■ **WHAT NEEDS TO BE DONE**: A verbatim copy of the line containing "# Deployment" and all lines after it, up to and including the final line of the records, is the only acceptable output.

■ **Records drawn from a dataset**:
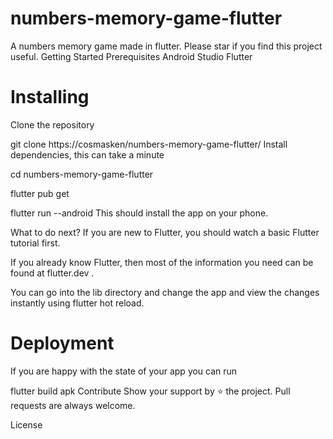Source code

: # numbers-memory-game-flutter
A numbers memory game made in flutter. Please star if you find this project useful.
Getting Started
Prerequisites
Android Studio
Flutter


# Installing
Clone the repository

git clone https://cosmasken/numbers-memory-game-flutter/
Install dependencies, this can take a minute

cd numbers-memory-game-flutter

flutter pub get

flutter run --android
This should install the app on your phone.

What to do next?
If you are new to Flutter, you should watch a basic Flutter tutorial first.

If you already know Flutter, then most of the information you need can be found at flutter.dev .

You can go into the lib directory and change the app and view the changes instantly using flutter hot reload.

# Deployment
If you are happy with the state of your app you can run

flutter build apk 
Contribute
Show your support by ⭐ the project. Pull requests are always welcome.

License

■ **EXERCISE RESPONSE**:
# Deployment
If you are happy with the state of your app you can run

flutter build apk 
Contribute
Show your support by ⭐ the project. Pull requests are always welcome.

License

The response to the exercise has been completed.